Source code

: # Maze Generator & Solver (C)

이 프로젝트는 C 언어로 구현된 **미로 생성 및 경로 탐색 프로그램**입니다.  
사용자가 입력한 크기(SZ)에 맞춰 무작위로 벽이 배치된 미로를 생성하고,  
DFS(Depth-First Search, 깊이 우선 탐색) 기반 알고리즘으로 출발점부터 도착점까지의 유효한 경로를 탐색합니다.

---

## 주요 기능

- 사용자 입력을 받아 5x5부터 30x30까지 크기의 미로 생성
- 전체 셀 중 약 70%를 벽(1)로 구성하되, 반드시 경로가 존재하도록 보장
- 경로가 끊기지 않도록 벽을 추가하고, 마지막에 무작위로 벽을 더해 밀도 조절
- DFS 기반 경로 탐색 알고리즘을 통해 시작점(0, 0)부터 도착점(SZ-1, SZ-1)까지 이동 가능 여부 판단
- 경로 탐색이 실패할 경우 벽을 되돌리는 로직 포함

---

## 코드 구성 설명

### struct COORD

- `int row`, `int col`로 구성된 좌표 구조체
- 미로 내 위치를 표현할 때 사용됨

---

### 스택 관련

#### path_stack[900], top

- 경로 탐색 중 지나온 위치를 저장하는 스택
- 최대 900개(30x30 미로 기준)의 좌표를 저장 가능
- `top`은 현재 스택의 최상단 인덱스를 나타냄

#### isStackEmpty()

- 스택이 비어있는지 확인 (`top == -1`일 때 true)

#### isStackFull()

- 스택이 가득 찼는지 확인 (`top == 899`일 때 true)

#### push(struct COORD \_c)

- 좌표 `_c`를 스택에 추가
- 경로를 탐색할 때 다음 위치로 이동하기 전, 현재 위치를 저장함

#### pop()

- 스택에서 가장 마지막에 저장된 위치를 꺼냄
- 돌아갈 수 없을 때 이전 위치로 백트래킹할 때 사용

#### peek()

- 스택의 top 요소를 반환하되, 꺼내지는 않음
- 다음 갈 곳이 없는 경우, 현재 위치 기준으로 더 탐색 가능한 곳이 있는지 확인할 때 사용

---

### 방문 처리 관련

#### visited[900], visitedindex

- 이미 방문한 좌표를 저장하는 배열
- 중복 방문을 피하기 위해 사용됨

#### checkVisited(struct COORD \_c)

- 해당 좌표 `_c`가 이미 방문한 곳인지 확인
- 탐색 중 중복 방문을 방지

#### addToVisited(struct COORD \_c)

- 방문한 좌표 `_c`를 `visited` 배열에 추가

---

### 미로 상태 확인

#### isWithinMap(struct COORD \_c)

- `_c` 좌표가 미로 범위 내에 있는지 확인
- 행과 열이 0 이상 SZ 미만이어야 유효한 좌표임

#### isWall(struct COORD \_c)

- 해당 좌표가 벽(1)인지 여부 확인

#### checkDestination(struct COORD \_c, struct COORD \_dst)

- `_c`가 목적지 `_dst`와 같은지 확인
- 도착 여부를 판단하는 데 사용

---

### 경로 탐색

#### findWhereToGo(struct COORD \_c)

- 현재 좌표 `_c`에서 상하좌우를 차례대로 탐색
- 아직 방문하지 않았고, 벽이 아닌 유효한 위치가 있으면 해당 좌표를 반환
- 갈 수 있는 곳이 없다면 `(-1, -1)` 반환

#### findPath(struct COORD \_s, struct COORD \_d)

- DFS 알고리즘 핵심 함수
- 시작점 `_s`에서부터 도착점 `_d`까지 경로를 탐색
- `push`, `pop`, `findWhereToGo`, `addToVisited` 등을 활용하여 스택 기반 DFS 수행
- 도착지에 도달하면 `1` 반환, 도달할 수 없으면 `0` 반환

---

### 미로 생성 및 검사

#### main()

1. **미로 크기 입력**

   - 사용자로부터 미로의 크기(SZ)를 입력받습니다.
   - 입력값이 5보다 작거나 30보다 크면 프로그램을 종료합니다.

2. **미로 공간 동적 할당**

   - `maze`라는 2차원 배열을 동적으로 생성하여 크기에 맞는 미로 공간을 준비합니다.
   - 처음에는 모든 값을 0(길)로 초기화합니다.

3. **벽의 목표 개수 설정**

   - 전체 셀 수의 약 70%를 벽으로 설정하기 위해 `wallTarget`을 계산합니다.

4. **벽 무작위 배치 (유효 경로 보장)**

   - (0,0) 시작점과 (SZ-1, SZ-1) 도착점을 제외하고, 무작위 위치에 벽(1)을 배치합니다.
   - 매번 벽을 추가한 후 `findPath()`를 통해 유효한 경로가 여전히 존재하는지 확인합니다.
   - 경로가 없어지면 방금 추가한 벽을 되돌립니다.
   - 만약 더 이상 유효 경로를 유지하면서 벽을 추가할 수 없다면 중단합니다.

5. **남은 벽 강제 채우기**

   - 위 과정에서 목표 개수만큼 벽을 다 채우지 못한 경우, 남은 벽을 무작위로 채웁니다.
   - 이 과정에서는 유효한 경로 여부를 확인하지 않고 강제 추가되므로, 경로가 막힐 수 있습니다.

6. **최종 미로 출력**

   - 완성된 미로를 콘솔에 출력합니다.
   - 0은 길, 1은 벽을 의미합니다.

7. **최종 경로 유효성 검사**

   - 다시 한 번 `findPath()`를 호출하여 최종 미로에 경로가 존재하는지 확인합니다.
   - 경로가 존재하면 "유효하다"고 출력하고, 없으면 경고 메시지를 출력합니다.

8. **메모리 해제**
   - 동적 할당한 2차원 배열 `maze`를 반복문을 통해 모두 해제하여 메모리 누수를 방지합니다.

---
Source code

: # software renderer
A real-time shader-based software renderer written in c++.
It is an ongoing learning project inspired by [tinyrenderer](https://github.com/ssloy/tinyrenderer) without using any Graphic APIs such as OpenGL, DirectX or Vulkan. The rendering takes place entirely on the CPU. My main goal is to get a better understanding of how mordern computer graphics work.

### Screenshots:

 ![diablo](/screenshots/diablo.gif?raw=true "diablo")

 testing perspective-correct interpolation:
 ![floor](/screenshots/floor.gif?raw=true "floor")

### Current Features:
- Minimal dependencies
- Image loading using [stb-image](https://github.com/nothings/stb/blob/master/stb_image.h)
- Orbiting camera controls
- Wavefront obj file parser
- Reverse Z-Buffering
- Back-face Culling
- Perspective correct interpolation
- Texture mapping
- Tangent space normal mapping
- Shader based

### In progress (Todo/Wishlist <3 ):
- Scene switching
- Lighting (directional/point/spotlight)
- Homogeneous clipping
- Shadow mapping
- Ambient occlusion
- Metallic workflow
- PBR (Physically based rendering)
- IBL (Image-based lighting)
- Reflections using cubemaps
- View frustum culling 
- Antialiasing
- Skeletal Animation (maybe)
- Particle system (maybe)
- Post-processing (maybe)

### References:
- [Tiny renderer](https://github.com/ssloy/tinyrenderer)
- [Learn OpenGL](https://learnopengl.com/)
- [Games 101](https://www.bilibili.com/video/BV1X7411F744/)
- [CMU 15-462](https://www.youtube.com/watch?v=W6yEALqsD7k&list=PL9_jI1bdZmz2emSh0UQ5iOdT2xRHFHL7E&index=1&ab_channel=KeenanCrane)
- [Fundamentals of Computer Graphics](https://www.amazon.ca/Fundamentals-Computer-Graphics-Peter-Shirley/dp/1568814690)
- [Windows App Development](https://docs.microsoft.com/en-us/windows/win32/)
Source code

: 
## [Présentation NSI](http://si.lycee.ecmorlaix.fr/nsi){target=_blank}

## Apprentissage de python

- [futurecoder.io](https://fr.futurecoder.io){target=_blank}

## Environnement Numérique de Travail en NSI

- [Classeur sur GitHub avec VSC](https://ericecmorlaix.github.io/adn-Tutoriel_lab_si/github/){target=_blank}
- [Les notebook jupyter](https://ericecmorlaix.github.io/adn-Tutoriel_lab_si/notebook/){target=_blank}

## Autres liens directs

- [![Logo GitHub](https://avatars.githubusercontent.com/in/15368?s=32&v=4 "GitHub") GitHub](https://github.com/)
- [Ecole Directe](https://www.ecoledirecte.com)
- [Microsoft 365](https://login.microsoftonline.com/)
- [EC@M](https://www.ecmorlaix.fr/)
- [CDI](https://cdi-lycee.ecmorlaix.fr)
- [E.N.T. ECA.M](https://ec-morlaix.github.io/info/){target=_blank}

WHAT IS BEING ASKED: Working from the material above, state how many lines contain "based"; give only the number.

ANSWER BOX: 4